Psychosis and Quality of Life
The nursing home industry needs to train caregivers on how to treat dementia patients with psychotic symptoms. Psychosis can arise from the medications nursing homes administer to residents with dementia. Antipsychotics are dangerous. Safe staffing and better training is the answer, not more medications.
Psychotic symptoms in nursing home residents with dementia lead to poorer quality of life. See study findings published in JAMDA. Choi A, Martyr A, Clare L, et al. Impact of psychotic symptoms and concurrent neuropsychiatric symptoms on the quality of life of people with dementia living in nursing homes. 17.5% of patients experienced delusions. 14.6% had hallucinations.
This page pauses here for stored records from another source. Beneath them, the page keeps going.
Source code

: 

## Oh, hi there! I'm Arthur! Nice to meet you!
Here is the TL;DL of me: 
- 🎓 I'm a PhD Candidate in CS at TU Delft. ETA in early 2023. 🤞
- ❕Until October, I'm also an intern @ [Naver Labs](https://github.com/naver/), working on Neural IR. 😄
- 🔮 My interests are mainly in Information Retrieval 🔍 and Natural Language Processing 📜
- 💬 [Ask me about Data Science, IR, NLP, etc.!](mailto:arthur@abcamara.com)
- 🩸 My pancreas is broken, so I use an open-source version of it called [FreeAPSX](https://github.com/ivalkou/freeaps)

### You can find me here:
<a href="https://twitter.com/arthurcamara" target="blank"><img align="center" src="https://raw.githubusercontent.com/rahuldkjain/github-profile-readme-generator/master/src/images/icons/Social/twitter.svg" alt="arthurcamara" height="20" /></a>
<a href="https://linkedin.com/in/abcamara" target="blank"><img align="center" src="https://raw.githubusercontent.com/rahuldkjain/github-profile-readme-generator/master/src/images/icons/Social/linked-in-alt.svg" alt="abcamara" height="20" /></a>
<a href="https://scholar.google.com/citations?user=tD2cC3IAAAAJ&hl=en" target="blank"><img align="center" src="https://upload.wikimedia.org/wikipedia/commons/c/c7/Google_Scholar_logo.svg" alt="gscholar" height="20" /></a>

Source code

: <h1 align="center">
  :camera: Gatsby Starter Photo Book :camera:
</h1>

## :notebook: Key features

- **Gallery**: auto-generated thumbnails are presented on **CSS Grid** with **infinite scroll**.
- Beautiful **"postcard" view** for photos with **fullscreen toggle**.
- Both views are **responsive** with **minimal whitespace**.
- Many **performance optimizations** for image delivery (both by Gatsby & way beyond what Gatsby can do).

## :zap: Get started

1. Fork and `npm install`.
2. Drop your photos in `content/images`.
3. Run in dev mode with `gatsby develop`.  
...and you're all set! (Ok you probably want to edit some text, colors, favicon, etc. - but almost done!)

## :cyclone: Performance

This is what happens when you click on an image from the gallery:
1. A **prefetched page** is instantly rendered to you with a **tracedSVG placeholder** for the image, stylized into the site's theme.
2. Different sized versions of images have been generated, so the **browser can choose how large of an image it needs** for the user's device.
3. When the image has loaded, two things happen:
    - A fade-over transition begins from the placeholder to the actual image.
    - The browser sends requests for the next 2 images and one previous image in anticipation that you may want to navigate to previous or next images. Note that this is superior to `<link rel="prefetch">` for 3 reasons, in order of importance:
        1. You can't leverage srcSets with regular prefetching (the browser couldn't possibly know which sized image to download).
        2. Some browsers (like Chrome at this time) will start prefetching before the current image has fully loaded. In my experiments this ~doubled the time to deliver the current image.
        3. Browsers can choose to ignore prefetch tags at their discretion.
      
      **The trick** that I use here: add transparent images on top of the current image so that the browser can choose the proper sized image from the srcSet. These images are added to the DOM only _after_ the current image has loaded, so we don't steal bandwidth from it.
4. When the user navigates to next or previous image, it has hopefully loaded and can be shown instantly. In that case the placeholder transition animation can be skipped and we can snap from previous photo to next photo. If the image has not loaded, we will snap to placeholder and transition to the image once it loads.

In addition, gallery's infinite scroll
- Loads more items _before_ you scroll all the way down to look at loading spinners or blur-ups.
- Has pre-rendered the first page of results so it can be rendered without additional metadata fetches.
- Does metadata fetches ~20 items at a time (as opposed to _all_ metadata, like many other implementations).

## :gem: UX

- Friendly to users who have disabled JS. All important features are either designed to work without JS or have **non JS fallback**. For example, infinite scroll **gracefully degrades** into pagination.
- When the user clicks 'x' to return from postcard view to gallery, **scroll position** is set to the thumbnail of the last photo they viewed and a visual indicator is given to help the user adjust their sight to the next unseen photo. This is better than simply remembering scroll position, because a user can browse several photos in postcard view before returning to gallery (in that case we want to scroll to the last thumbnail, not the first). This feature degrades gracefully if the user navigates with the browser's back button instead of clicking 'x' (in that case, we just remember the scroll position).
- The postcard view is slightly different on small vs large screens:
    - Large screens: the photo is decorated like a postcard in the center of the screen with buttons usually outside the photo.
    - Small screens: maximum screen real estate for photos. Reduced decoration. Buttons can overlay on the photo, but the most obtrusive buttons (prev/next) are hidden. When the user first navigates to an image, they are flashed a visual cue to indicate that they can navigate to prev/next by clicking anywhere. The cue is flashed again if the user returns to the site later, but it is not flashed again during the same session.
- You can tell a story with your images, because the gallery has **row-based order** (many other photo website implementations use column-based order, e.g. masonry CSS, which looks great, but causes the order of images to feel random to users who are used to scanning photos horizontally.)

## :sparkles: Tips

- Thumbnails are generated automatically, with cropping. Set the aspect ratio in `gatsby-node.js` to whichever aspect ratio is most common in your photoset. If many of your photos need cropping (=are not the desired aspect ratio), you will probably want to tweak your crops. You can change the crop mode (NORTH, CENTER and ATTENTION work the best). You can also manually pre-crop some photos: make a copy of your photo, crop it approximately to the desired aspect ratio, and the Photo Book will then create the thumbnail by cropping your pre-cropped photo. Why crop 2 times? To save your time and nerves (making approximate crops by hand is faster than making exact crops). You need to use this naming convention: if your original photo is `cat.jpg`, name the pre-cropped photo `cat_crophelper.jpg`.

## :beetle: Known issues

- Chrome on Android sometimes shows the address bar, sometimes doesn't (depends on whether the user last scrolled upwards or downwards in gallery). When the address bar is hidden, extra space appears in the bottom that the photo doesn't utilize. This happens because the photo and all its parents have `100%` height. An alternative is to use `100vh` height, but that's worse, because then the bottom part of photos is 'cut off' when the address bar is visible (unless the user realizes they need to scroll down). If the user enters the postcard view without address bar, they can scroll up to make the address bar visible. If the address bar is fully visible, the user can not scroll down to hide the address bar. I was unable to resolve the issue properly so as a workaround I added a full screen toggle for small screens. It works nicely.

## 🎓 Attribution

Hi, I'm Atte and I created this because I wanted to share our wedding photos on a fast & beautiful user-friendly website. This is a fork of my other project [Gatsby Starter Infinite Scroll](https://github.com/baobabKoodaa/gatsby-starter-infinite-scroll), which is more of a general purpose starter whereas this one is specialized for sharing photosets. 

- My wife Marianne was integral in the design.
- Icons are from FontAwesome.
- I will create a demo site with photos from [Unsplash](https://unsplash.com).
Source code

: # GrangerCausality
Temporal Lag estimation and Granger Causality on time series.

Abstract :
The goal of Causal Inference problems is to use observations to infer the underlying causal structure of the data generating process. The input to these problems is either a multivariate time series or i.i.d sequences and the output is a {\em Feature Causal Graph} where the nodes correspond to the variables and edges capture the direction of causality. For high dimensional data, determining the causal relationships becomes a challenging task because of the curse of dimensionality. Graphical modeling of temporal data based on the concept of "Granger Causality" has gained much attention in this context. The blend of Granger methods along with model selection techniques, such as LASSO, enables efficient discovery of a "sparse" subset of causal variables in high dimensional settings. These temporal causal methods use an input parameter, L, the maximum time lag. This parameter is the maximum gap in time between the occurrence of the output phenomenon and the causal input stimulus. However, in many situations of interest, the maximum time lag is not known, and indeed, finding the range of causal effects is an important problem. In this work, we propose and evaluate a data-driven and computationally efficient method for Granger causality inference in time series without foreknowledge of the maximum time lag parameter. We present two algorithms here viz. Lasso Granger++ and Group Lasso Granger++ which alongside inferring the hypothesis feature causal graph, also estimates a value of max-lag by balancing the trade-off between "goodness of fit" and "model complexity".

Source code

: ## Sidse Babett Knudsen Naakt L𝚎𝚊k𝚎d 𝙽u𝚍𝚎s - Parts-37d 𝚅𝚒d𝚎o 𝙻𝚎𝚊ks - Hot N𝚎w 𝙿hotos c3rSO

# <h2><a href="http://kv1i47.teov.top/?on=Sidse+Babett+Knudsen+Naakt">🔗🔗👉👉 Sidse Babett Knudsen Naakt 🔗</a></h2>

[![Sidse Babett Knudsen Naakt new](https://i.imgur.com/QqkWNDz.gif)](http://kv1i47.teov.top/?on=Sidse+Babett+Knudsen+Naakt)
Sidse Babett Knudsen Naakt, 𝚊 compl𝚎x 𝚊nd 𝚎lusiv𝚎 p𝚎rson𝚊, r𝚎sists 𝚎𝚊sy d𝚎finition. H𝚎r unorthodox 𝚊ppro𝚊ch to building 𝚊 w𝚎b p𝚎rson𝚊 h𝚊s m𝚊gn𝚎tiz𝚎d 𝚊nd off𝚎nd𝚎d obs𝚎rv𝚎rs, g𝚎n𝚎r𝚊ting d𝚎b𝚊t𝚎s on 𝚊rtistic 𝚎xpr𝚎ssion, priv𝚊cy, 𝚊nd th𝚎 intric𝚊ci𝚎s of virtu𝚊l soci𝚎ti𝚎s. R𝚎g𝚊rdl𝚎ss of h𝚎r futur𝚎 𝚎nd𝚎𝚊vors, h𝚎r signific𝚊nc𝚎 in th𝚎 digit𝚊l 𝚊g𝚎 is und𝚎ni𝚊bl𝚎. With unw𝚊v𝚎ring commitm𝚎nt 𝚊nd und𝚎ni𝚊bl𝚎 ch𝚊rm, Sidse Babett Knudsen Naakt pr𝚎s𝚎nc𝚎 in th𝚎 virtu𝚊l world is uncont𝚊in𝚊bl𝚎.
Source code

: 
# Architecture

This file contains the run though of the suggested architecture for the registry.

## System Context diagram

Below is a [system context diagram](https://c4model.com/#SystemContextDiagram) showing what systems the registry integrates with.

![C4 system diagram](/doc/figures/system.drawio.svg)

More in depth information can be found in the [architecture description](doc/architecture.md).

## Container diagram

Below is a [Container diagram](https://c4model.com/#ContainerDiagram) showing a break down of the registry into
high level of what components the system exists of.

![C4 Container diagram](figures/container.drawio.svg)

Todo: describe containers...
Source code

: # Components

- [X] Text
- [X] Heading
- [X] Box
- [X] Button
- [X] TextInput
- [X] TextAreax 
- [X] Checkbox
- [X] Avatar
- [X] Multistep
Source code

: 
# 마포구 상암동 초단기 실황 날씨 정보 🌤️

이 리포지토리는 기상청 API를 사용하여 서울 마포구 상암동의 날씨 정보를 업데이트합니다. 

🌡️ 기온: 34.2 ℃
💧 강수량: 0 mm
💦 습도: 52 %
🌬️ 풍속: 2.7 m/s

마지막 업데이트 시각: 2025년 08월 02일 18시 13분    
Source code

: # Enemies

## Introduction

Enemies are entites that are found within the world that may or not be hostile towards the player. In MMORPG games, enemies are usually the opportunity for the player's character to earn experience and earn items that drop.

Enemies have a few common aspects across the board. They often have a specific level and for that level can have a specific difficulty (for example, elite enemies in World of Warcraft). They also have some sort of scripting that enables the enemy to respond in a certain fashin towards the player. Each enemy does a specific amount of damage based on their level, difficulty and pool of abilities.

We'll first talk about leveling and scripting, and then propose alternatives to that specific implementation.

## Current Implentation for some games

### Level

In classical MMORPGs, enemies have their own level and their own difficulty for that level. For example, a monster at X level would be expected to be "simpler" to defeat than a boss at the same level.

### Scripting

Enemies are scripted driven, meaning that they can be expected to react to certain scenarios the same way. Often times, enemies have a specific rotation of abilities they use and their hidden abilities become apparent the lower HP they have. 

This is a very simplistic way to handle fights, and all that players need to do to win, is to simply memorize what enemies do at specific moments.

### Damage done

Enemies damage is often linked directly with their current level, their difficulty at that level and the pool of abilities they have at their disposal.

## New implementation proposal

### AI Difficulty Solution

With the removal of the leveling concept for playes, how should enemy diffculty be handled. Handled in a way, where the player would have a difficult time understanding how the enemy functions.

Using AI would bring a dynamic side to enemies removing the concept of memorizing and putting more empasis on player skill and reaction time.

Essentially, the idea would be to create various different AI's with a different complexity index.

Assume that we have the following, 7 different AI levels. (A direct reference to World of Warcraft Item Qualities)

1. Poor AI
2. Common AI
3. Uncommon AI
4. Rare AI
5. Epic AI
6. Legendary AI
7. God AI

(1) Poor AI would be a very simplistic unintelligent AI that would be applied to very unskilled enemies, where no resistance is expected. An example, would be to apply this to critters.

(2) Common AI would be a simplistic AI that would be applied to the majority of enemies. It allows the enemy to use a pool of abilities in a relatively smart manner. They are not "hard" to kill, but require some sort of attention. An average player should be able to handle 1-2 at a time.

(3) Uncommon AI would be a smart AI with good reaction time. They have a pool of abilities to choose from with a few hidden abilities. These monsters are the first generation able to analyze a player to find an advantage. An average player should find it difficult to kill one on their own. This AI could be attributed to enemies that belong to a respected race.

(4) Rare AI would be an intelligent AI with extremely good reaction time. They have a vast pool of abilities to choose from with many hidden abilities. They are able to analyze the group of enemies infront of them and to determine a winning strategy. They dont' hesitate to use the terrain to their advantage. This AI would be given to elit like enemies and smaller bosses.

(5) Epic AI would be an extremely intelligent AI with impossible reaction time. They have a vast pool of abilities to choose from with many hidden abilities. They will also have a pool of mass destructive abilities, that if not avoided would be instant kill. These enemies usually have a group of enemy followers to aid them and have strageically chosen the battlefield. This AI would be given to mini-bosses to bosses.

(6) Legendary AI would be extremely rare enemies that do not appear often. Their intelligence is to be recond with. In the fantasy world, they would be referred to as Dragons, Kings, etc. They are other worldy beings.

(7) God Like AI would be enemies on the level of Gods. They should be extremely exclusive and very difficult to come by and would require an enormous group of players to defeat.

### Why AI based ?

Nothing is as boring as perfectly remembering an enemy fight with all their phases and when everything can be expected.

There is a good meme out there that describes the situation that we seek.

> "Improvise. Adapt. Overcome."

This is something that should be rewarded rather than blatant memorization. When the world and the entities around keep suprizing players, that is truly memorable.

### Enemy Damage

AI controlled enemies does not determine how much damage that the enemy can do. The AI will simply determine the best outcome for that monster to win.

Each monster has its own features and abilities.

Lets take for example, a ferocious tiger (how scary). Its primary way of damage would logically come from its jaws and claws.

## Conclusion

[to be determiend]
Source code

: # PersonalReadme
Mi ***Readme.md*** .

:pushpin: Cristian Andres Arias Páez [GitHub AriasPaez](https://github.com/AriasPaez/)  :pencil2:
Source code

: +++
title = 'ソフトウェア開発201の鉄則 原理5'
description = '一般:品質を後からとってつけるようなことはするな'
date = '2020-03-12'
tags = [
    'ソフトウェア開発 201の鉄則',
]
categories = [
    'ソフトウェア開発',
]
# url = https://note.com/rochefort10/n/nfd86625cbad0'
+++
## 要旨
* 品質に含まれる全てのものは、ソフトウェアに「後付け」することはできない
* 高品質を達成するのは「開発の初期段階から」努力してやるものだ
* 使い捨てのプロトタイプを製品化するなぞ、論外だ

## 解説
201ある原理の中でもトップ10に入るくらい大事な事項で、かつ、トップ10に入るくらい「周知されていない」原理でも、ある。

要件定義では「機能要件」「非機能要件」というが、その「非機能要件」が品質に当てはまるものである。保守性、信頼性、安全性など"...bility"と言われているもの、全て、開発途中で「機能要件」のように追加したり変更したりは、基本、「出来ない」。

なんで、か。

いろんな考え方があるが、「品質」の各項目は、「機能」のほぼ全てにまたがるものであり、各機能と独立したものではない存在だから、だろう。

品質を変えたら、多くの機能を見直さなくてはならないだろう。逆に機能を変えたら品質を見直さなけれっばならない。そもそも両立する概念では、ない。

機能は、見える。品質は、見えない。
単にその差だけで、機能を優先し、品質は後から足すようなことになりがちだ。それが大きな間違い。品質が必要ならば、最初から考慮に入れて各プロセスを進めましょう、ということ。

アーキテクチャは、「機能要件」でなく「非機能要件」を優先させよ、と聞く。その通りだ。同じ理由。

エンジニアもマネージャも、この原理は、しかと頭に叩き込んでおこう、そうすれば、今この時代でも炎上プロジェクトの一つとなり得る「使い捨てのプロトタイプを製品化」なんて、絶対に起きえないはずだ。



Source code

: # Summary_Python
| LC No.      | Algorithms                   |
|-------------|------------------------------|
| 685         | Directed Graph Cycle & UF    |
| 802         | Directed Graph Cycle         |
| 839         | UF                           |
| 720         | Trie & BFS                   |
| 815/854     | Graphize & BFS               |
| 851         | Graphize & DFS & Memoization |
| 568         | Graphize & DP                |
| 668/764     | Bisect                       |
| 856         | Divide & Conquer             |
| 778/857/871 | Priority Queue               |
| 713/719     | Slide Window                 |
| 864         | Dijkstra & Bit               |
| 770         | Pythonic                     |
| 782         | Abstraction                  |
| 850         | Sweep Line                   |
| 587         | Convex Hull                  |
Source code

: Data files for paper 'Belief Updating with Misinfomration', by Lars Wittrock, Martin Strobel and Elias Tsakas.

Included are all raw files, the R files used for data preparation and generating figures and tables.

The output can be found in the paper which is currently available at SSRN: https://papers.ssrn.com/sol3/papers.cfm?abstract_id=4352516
Nursing homes administer atypical antipsychotics in 1 in 5 participants. Delusions and hallucinations were each associated with lower proxy-rated quality of life scores. Depression was most likely to predict lower quality of life.
Do nursing homes diagnose victims of abuse and neglect as psychotic? The numbers don’t lie. Patients with dementia who live in nursing homes often have more severe cognitive and functional challenges and higher rates of psychosis compared with individuals with dementia who live in the community. The findings reveal the need for clinicians to implement safe and effective treatment and management strategies for nursing home residents with dementia presenting psychotic symptoms. Chemical restrains hurt residents’ safety, health, and well-being.